* **Work item**
Pull each line with the string "documentation" from the entries.

++++ Data shown ++++

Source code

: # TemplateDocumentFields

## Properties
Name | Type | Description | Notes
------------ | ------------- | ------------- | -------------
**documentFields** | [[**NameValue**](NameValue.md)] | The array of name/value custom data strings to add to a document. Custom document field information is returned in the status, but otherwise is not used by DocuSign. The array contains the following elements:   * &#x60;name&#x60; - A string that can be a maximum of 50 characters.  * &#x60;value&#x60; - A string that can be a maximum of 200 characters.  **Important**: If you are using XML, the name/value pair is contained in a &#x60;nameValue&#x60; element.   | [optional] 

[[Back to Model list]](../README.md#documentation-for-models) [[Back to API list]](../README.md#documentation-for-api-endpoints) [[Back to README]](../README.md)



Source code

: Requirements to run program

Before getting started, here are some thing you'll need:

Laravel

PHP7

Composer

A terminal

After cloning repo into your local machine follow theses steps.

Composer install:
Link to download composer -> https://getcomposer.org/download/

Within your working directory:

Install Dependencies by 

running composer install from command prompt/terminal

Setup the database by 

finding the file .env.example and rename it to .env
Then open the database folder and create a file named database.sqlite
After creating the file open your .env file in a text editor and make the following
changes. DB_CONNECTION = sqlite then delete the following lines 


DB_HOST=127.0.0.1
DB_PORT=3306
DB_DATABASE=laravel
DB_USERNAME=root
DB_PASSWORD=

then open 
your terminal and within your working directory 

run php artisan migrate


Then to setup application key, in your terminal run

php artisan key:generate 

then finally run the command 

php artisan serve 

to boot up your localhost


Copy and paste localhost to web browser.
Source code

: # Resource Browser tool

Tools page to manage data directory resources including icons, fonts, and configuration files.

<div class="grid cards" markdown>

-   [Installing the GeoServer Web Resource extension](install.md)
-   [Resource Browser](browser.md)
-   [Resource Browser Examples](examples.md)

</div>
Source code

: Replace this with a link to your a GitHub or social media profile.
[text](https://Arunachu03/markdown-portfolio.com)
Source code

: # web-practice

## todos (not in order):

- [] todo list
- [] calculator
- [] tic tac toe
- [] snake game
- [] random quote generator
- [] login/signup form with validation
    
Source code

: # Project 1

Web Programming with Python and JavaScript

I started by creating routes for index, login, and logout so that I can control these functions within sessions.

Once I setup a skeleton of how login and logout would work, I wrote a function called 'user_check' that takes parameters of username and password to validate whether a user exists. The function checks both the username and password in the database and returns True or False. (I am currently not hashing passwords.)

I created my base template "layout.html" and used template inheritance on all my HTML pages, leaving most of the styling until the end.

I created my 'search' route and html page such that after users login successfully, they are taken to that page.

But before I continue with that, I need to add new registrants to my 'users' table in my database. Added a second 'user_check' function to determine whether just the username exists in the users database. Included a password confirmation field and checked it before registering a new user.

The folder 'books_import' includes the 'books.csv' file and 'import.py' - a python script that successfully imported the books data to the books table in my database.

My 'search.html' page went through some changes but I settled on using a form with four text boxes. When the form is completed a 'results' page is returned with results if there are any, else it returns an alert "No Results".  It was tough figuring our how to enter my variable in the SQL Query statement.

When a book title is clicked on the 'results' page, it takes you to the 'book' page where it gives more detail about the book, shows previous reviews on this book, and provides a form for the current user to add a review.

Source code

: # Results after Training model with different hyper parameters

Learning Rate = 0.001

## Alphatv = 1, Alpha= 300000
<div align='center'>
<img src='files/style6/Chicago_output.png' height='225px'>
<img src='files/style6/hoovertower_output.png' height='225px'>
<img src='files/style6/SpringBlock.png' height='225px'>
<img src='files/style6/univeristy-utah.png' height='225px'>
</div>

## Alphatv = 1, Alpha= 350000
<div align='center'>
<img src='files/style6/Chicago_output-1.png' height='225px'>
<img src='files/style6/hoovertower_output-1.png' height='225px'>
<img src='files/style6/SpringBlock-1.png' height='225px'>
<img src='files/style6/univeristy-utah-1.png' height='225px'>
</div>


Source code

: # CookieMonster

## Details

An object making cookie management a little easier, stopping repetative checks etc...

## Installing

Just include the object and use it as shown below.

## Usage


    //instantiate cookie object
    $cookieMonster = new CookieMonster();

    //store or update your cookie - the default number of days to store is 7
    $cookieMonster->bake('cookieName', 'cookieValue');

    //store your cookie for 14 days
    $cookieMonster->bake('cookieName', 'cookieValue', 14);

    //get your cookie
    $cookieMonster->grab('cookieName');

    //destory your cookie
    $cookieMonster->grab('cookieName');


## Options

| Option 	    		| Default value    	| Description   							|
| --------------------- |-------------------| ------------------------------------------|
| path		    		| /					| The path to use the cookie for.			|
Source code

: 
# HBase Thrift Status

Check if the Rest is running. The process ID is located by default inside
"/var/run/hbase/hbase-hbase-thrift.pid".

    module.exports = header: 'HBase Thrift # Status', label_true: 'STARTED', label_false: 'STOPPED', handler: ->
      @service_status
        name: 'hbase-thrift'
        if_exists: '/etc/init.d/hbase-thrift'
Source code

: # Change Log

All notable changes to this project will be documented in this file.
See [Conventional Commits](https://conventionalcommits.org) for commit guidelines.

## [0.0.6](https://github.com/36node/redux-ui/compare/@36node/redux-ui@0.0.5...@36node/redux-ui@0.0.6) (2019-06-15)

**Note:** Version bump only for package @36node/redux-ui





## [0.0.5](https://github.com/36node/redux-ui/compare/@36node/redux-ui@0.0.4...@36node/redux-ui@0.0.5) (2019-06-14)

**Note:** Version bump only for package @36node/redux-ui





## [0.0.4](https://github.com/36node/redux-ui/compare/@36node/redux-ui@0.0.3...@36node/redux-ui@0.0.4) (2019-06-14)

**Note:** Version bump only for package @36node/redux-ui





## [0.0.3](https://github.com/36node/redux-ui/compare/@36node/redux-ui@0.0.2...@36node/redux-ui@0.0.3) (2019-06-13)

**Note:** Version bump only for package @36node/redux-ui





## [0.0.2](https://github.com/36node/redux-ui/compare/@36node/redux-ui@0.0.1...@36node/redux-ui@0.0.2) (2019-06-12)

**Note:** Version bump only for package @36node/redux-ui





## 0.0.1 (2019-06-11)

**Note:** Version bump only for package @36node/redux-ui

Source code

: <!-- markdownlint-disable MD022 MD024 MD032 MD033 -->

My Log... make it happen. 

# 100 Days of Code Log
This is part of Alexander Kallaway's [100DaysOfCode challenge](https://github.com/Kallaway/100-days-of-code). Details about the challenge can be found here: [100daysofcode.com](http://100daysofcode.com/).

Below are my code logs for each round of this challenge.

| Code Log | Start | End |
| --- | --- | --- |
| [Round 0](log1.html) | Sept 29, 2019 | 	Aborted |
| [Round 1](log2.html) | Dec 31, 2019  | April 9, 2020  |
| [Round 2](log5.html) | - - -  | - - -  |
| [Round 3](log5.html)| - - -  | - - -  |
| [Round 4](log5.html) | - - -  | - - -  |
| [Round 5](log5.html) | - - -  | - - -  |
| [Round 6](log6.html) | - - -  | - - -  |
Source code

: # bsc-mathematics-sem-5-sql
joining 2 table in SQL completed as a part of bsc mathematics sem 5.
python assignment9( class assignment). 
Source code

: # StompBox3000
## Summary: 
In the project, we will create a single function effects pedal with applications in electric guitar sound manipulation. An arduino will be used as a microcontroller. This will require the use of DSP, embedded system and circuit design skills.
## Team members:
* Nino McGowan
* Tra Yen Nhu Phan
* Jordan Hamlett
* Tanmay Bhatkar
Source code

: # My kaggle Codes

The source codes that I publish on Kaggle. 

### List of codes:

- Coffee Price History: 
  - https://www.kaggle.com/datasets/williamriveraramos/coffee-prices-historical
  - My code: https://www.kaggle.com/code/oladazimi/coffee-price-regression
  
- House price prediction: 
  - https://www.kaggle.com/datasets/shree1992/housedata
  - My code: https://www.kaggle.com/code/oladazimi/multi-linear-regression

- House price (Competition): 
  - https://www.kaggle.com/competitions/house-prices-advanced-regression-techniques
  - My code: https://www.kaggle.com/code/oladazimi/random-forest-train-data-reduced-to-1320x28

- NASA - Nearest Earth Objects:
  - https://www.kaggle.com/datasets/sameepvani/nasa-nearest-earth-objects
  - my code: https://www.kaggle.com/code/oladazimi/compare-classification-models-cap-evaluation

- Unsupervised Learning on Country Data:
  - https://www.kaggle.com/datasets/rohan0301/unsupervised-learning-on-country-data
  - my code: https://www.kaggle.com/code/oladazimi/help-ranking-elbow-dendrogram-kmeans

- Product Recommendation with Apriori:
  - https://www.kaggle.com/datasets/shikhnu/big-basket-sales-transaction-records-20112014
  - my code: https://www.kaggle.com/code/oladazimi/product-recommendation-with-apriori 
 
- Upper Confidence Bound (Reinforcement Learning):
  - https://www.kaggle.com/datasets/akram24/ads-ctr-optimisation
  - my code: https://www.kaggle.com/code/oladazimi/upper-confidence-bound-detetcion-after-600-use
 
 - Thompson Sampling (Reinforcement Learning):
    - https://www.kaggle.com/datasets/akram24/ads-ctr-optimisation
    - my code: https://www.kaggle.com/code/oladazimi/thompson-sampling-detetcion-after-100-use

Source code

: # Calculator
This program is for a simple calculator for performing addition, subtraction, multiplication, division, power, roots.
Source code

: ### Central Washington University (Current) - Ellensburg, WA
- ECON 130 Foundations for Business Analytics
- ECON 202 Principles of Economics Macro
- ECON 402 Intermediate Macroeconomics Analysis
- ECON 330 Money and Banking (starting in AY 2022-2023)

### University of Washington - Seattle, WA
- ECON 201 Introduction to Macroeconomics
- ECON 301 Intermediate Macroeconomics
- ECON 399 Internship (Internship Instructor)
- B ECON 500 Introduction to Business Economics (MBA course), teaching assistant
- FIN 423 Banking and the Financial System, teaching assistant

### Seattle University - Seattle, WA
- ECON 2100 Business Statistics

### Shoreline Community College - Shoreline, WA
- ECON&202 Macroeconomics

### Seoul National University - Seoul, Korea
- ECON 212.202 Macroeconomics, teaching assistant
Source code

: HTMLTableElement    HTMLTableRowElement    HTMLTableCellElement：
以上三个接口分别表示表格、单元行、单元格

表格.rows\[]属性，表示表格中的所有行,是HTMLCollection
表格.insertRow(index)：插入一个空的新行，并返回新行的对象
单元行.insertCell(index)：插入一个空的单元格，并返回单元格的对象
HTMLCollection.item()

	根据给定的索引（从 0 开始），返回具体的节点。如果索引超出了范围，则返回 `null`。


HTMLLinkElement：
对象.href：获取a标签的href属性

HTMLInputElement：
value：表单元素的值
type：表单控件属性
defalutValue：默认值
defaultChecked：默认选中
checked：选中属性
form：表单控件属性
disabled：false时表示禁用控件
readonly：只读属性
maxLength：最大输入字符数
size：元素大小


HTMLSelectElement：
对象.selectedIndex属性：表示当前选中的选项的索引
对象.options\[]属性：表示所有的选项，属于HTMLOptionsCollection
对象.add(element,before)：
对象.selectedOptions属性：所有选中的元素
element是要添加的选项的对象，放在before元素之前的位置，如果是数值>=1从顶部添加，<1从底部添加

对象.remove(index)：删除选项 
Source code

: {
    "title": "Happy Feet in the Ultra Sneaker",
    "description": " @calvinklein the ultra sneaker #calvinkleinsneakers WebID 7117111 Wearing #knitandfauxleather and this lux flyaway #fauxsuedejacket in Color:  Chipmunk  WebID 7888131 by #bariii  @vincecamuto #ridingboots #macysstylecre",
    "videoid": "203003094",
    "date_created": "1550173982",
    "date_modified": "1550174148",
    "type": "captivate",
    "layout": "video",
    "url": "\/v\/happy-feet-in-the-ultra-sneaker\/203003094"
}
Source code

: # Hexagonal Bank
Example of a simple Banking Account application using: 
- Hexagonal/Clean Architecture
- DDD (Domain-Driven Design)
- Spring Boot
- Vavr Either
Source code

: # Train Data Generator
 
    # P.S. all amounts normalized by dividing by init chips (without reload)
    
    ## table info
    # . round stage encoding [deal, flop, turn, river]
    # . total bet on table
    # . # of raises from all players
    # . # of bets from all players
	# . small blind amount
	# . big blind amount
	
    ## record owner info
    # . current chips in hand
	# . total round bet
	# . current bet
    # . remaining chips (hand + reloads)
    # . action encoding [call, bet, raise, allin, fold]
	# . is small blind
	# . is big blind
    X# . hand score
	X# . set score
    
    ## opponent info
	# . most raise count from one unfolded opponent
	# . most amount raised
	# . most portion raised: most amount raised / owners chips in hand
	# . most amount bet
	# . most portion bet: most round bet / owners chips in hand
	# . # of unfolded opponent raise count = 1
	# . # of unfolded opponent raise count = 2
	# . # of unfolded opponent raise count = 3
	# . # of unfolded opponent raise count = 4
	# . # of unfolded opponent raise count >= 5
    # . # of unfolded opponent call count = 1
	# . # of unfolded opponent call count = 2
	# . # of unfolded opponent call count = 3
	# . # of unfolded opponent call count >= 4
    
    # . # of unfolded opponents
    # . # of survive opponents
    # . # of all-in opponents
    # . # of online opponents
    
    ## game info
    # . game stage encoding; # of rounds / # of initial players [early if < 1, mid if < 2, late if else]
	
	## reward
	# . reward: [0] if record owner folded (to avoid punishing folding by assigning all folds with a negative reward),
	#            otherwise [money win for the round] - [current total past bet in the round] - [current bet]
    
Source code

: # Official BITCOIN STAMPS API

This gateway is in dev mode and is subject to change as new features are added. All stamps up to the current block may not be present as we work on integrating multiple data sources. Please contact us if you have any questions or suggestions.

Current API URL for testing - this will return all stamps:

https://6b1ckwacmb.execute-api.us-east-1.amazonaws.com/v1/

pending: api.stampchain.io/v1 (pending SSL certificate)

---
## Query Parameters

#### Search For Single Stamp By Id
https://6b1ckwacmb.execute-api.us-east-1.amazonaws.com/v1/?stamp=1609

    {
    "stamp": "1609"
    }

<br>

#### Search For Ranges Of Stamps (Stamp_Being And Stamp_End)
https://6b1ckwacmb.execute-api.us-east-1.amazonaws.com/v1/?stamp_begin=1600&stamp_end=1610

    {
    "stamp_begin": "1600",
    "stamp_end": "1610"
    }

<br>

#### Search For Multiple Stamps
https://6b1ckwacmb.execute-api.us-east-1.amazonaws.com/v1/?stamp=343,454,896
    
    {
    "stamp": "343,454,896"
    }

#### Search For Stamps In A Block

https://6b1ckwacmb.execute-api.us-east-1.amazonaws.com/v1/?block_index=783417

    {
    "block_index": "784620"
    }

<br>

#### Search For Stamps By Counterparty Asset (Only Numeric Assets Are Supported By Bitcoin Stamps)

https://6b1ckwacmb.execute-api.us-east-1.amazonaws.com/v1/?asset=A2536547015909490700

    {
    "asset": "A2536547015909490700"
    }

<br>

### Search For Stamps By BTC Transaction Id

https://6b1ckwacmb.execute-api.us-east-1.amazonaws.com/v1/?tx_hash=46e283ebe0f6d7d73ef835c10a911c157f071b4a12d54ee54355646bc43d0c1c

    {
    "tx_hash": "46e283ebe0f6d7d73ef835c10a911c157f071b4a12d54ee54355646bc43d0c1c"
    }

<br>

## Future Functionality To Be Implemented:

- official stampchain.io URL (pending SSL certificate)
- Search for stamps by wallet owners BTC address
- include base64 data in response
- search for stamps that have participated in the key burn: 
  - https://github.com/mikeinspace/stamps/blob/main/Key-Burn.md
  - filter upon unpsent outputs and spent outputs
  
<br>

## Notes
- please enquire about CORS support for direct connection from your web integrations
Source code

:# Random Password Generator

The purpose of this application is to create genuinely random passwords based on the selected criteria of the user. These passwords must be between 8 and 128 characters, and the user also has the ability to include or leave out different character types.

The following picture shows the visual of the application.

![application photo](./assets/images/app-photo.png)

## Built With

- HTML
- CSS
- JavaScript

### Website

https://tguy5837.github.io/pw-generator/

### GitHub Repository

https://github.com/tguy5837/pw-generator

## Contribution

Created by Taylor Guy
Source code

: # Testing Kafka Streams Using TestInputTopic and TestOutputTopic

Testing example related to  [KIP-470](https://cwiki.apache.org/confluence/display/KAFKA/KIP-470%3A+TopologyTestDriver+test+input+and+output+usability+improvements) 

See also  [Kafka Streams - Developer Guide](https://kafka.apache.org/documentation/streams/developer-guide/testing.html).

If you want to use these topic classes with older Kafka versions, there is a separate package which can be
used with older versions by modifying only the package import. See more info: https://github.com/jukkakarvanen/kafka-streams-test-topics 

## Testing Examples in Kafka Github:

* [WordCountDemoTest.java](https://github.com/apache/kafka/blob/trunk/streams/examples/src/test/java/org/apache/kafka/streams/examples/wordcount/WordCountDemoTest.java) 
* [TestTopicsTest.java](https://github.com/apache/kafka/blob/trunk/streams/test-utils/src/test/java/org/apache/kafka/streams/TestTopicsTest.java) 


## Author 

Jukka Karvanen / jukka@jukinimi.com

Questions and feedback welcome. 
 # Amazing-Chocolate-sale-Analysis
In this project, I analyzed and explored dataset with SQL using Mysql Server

++++

* **Solution**
[[Back to Model list]](../README.md#documentation-for-models) [[Back to API list]](../README.md#documentation-for-api-endpoints) [[Back to README]](../README.md)
See also  [Kafka Streams - Developer Guide](https://kafka.apache.org/documentation/streams/developer-guide/testing.html).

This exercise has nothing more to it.